Con todo y ello, creados por la «ilusión de armonía» social que hasta entonces envolvía al país todo,[112] los espejismos capitalinos no solo reflejaban la confusión entre consumismo y desarrollo –tan arraigada hasta hoy en la idiosincrasia venezolana–, sino también la apariencia de una inversión suficiente, mucha de la cual era de iniciativa privada, sin alcanzar a renovar la infraestructura pública para vivienda y servicios urbanos.[113]
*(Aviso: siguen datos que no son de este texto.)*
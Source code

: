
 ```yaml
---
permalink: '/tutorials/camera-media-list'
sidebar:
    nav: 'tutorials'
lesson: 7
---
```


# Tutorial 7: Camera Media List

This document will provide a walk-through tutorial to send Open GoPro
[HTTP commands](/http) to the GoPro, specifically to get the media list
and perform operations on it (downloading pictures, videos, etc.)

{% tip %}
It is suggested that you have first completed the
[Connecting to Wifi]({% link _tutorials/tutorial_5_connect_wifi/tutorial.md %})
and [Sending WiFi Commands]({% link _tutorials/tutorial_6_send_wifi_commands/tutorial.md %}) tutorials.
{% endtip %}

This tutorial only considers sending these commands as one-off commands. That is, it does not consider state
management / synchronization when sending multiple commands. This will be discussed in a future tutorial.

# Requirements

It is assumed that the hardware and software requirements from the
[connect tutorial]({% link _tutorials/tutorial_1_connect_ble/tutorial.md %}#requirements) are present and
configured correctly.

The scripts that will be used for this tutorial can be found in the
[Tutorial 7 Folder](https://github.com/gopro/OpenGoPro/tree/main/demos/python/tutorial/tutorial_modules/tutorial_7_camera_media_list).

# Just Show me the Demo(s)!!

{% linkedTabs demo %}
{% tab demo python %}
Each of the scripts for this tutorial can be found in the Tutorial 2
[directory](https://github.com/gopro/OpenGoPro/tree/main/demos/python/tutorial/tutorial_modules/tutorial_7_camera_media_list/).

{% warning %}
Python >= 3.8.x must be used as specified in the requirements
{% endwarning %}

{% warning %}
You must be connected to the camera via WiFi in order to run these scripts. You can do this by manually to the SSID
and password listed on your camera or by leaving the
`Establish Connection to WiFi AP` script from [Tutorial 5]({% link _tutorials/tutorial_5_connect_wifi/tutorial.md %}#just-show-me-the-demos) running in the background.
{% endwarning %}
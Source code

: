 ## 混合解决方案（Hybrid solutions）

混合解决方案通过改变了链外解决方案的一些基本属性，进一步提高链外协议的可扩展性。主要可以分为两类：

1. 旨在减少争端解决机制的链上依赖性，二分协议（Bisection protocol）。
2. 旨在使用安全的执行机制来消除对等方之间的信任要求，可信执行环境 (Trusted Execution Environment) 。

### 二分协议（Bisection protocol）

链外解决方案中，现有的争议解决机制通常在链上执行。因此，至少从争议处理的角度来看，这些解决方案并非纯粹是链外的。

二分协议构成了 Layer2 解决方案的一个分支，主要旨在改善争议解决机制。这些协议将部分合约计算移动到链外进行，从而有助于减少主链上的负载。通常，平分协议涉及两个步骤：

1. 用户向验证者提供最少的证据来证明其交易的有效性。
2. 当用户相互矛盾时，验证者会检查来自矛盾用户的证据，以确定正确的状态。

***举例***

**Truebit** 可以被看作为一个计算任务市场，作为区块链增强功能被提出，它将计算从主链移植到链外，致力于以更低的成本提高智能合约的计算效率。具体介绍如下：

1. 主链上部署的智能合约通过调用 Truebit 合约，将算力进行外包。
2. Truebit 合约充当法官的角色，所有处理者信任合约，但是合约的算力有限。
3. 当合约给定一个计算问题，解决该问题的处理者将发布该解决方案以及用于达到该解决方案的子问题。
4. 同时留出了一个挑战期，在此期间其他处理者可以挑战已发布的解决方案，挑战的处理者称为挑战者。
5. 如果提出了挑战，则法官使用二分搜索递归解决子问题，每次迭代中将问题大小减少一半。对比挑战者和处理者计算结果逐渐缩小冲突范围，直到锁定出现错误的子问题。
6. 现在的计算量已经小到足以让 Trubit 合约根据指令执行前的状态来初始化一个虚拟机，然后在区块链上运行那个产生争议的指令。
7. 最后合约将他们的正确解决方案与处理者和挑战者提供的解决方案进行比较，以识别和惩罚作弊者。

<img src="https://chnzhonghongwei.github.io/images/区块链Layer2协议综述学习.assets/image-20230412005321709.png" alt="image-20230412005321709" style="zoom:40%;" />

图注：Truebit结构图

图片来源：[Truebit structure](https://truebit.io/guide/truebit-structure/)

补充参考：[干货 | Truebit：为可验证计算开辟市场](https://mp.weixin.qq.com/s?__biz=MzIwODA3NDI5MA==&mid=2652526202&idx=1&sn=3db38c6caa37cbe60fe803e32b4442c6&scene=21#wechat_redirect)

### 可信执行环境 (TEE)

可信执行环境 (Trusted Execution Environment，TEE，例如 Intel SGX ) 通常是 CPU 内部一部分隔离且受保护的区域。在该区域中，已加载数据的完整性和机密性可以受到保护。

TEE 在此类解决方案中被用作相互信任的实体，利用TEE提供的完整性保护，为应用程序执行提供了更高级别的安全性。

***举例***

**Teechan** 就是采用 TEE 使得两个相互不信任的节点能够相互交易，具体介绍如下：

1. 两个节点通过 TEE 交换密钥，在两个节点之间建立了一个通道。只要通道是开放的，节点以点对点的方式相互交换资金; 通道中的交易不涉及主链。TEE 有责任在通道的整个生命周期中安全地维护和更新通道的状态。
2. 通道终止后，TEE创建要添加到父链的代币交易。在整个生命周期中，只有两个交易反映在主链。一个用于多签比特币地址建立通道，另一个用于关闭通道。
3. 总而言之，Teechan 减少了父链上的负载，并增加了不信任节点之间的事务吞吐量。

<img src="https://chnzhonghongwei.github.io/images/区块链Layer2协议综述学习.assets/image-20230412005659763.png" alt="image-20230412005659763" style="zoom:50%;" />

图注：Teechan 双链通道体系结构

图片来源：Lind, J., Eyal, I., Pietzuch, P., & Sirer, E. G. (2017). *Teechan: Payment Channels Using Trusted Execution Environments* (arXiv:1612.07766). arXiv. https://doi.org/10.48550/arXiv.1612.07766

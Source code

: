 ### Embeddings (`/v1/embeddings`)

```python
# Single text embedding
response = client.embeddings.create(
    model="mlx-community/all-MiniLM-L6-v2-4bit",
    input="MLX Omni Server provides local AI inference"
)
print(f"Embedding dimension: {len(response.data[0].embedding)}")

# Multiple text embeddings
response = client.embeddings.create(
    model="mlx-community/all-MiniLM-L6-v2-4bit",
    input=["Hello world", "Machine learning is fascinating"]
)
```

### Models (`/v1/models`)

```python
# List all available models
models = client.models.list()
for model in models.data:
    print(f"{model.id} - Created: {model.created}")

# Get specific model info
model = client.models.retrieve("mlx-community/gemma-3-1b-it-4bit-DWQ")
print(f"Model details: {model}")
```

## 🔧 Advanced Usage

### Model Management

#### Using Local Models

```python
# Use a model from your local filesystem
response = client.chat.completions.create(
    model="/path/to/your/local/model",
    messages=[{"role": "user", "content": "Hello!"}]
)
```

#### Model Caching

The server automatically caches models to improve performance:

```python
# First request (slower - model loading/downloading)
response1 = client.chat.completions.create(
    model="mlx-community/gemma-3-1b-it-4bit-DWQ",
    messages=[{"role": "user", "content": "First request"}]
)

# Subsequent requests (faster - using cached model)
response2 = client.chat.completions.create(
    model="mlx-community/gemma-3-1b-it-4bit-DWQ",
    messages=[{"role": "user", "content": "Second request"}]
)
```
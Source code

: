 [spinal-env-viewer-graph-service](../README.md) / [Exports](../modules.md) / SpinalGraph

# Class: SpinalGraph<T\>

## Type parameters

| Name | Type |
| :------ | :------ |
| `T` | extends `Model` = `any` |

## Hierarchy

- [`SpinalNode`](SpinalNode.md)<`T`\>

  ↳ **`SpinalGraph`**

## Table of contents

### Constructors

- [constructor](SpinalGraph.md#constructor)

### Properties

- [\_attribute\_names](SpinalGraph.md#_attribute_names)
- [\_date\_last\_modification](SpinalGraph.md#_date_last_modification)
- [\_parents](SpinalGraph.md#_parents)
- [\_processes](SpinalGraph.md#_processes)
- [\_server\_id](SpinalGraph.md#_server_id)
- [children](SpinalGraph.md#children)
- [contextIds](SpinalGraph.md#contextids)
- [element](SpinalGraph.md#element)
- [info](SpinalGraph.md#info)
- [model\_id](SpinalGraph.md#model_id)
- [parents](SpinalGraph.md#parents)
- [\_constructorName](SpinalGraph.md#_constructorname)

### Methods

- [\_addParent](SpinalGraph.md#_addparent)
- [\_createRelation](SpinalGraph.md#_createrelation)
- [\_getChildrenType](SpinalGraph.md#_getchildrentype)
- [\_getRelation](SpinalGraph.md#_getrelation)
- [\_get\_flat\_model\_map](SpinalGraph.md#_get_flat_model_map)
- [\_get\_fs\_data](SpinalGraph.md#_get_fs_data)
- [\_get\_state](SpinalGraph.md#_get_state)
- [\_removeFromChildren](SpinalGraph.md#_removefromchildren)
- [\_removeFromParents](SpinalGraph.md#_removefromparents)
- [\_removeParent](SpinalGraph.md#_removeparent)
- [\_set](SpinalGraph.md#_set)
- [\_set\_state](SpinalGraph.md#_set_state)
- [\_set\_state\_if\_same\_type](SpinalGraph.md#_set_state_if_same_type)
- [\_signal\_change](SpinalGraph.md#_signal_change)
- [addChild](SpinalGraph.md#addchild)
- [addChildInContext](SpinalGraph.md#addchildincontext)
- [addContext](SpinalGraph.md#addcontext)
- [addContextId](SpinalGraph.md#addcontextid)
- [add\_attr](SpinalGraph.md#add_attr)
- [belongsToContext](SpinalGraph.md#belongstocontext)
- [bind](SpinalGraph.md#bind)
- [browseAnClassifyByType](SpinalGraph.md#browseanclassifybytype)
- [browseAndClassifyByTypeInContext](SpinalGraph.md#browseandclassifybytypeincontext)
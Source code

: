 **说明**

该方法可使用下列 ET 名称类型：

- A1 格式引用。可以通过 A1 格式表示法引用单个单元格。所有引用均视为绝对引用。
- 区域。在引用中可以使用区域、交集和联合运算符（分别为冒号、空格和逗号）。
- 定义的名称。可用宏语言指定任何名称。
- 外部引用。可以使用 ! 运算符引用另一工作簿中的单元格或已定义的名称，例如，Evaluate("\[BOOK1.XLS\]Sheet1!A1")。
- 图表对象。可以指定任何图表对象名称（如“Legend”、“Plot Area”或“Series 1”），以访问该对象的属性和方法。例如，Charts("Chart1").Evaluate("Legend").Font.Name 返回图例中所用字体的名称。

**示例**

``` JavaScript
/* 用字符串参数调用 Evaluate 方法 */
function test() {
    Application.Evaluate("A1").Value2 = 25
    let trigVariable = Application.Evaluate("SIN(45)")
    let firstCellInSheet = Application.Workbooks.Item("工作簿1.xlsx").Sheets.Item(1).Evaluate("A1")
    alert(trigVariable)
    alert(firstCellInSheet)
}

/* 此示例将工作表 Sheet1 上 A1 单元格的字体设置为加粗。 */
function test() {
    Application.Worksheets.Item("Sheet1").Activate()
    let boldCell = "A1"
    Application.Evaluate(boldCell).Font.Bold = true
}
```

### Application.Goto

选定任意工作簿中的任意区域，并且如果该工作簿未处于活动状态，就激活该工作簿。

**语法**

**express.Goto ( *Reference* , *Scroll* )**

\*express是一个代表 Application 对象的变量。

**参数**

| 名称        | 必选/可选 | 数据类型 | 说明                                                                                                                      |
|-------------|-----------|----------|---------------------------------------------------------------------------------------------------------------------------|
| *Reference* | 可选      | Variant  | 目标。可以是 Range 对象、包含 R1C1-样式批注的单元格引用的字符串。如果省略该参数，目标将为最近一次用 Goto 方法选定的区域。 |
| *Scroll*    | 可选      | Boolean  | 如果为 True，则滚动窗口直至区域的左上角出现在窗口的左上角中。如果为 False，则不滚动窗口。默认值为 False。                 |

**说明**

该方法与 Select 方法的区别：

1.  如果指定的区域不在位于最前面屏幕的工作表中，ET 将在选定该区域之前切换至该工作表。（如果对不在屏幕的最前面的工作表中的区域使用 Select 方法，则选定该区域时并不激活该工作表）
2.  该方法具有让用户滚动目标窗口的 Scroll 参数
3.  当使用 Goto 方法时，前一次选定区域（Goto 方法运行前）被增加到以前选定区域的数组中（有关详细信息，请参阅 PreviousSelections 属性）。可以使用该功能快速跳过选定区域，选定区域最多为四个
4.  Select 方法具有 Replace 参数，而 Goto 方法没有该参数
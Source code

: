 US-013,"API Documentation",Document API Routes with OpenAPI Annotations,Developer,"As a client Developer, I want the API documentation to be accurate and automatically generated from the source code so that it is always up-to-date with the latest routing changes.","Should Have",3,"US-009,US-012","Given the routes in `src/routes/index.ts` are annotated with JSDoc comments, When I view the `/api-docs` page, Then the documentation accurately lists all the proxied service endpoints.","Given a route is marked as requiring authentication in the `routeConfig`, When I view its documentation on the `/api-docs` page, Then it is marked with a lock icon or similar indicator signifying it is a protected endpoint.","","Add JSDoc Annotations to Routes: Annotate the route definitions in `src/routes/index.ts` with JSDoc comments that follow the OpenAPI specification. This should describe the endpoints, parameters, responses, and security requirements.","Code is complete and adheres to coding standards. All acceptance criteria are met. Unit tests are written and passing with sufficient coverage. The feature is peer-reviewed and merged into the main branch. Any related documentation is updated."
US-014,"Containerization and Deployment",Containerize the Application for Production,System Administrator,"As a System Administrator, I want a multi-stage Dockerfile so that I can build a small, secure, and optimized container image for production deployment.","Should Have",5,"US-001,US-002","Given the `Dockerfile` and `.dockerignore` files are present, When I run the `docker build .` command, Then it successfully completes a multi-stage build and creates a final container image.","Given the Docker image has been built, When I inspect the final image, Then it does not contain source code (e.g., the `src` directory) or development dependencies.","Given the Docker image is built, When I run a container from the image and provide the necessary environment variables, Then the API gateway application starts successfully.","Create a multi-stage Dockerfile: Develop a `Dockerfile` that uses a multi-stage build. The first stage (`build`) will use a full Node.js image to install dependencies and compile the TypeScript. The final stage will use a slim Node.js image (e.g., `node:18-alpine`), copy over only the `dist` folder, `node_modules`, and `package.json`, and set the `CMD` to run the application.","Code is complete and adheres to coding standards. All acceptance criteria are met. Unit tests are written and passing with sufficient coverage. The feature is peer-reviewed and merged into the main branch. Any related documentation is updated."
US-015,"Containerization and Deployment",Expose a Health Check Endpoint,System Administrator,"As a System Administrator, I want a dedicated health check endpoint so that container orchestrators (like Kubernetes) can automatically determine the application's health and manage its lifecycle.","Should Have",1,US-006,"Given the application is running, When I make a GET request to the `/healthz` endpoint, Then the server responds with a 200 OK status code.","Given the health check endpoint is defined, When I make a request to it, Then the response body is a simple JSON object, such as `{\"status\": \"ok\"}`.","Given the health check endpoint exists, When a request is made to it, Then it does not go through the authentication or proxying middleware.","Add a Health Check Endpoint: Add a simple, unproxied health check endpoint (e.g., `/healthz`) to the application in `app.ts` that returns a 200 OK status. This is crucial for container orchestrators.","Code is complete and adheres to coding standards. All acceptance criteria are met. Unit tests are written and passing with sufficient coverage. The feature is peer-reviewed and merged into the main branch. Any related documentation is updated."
8. Antes de la inauguración del Metro en ese señalado año 83, las autopistas y grandes avenidas, cruzadas con la zonificación comercial y residencial, estructuraban una segregación entre la Caracas burguesa y sifrina del este –para utilizar de nuevo el venezolanismo de marras– y la ciudad del oeste, más popular y obrera. Aunque más contrastante debido a la riqueza petrolera venezolana, era una variante de la ciudad dual o polarizada, observable asimismo en otros contextos latinoamericanos durante el desarrollismo industrial agotado en la década de 1970.[114] Particularizando aún más el caso caraqueño con respecto a otras capitales de dual segregación socio-espacial, los barrios de ranchos siempre estuvieron yuxtapuestos e intercalados entre los sectores formales y consolidados de la capital venezolana, como también ocurre en Río de Janeiro, por ejemplo, debido en ambos casos a restricciones topográficas.[115] De manera que este y oeste caraqueños eran hemisferios entreverados que compartían imaginarios urbanos, hasta que la bonanza se agotó con el Viernes Negro y las fracturas afloraron para profundizarse hacia finales de la década.[116]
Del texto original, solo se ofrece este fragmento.